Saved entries
────
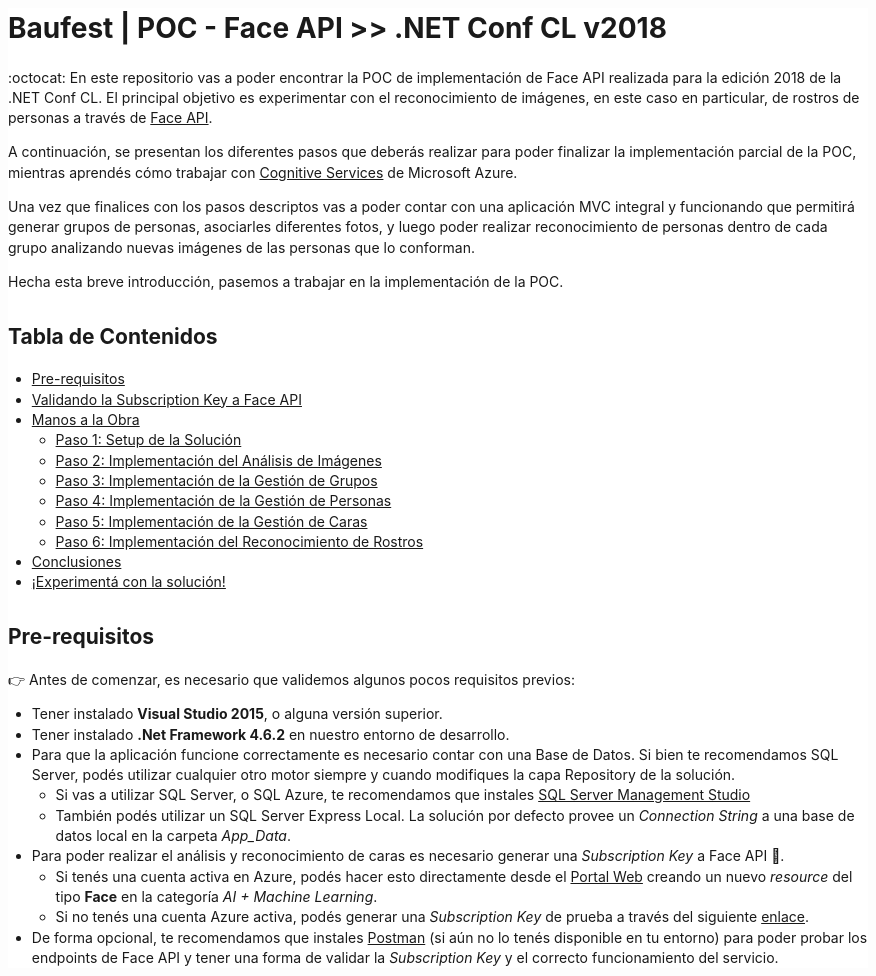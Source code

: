 # Baufest | POC - Face API >> .NET Conf CL v2018

:octocat: En este repositorio vas a poder encontrar la POC de implementación de Face API realizada para la edición 2018 de la .NET Conf CL. El principal objetivo es experimentar con el reconocimiento de imágenes, en este caso en particular, de rostros de personas a través de [Face API](https://azure.microsoft.com/en-us/services/cognitive-services/face/).

A continuación, se presentan los diferentes pasos que deberás realizar para poder finalizar la implementación parcial de la POC, mientras aprendés cómo trabajar con [Cognitive Services](https://azure.microsoft.com/en-us/try/cognitive-services/) de Microsoft Azure.

Una vez que finalices con los pasos descriptos vas a poder contar con una aplicación MVC integral y funcionando que permitirá generar grupos de personas, asociarles diferentes fotos, y luego poder realizar reconocimiento de personas dentro de cada grupo analizando nuevas imágenes de las personas que lo conforman.

Hecha esta breve introducción, pasemos a trabajar en la implementación de la POC.


## Tabla de Contenidos
- [Pre-requisitos](#pre-requisitos)
- [Validando la Subscription Key a Face API](#validando-la-subscription-key-a-face-api)
- [Manos a la Obra](#manos-a-la-obra)
  - [Paso 1: Setup de la Solución](#paso-1-setup-de-la-solución)
  - [Paso 2: Implementación del Análisis de Imágenes](#paso-2-implementación-del-análisis-de-imágenes)
  - [Paso 3: Implementación de la Gestión de Grupos](#paso-3-implementación-de-la-gestión-de-grupos)
  - [Paso 4: Implementación de la Gestión de Personas](#paso-4-implementación-de-la-gestión-de-personas)
  - [Paso 5: Implementación de la Gestión de Caras](#paso-5-implementación-de-la-gestión-de-caras)
  - [Paso 6: Implementación del Reconocimiento de Rostros](#paso-6-implementación-del-reconocimiento-de-rostros)
- [Conclusiones](#conclusiones)
- [¡Experimentá con la solución!](#experimentá-con-la-solución)


## Pre-requisitos
:point_right: Antes de comenzar, es necesario que validemos algunos pocos requisitos previos:
- Tener instalado **Visual Studio 2015**, o alguna versión superior.
- Tener instalado **.Net Framework 4.6.2** en nuestro entorno de desarrollo.
- Para que la aplicación funcione correctamente es necesario contar con una Base de Datos. Si bien te recomendamos SQL Server, podés utilizar cualquier otro motor siempre y cuando modifiques la capa Repository de la solución.
  - Si vas a utilizar SQL Server, o SQL Azure, te recomendamos que instales [SQL Server Management Studio](https://docs.microsoft.com/en-us/sql/ssms/download-sql-server-management-studio-ssms?view=sql-server-2017)
  - También podés utilizar un SQL Server Express Local. La solución por defecto provee un _Connection String_ a una base de datos local en la carpeta _App_Data_.
- Para poder realizar el análisis y reconocimiento de caras es necesario generar una _Subscription Key_ a Face API :key:.
  - Si tenés una cuenta activa en Azure, podés hacer esto directamente desde el [Portal Web](https://portal.azure.com/) creando un nuevo _resource_ del tipo **Face** en la categoría _AI + Machine Learning_.
  - Si no tenés una cuenta Azure activa, podés generar una _Subscription Key_ de prueba a través del siguiente [enlace](https://azure.microsoft.com/en-us/try/cognitive-services/).
- De forma opcional, te recomendamos que instales [Postman](https://www.getpostman.com/apps) (si aún no lo tenés disponible en tu entorno) para poder probar los endpoints de Face API y tener una forma de validar la _Subscription Key_ y el correcto funcionamiento del servicio.
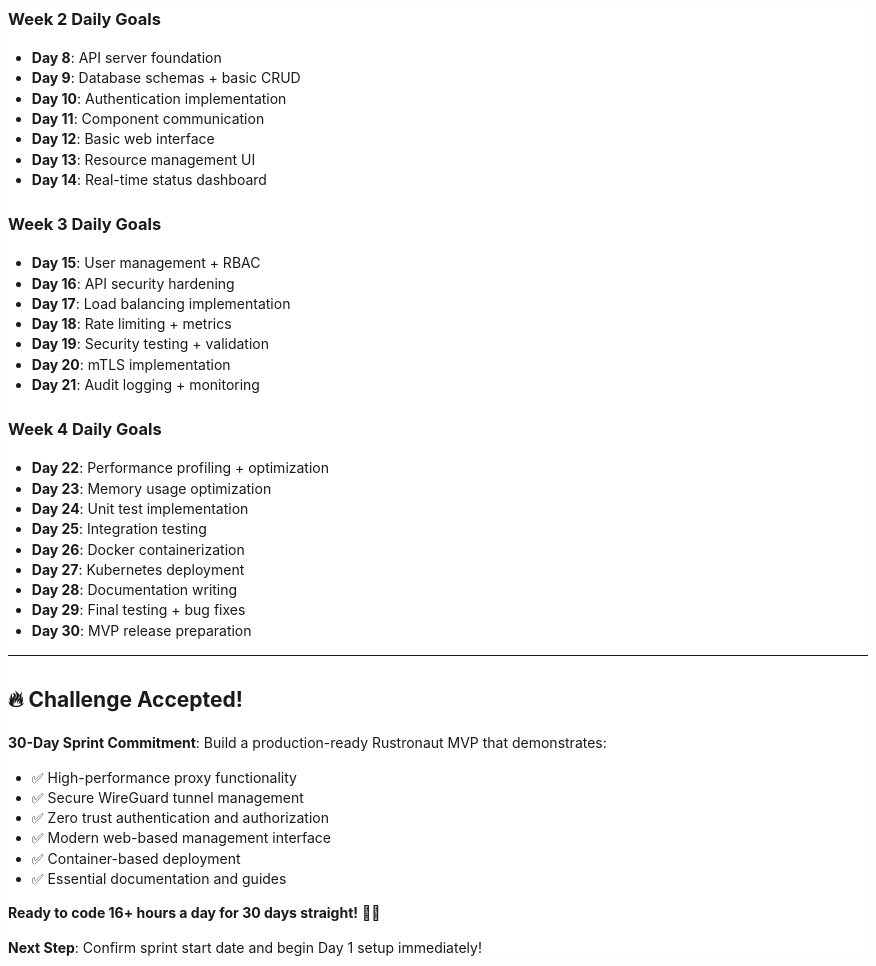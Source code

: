 ### Week 2 Daily Goals
- **Day 8**: API server foundation
- **Day 9**: Database schemas + basic CRUD
- **Day 10**: Authentication implementation
- **Day 11**: Component communication
- **Day 12**: Basic web interface
- **Day 13**: Resource management UI
- **Day 14**: Real-time status dashboard

### Week 3 Daily Goals
- **Day 15**: User management + RBAC
- **Day 16**: API security hardening
- **Day 17**: Load balancing implementation
- **Day 18**: Rate limiting + metrics
- **Day 19**: Security testing + validation
- **Day 20**: mTLS implementation
- **Day 21**: Audit logging + monitoring

### Week 4 Daily Goals
- **Day 22**: Performance profiling + optimization
- **Day 23**: Memory usage optimization
- **Day 24**: Unit test implementation
- **Day 25**: Integration testing
- **Day 26**: Docker containerization
- **Day 27**: Kubernetes deployment
- **Day 28**: Documentation writing
- **Day 29**: Final testing + bug fixes
- **Day 30**: MVP release preparation

---

## 🔥 Challenge Accepted!

**30-Day Sprint Commitment**: Build a production-ready Rustronaut MVP that demonstrates:
- ✅ High-performance proxy functionality
- ✅ Secure WireGuard tunnel management  
- ✅ Zero trust authentication and authorization
- ✅ Modern web-based management interface
- ✅ Container-based deployment
- ✅ Essential documentation and guides

**Ready to code 16+ hours a day for 30 days straight!** 💪🦀

**Next Step**: Confirm sprint start date and begin Day 1 setup immediately!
────
• **EXERCISE DESCRIPTION**
Lines with "Week": find them in the data and copy each one.

• **RESPONSE**
: ### Week 2 Daily Goals
### Week 3 Daily Goals
### Week 4 Daily Goals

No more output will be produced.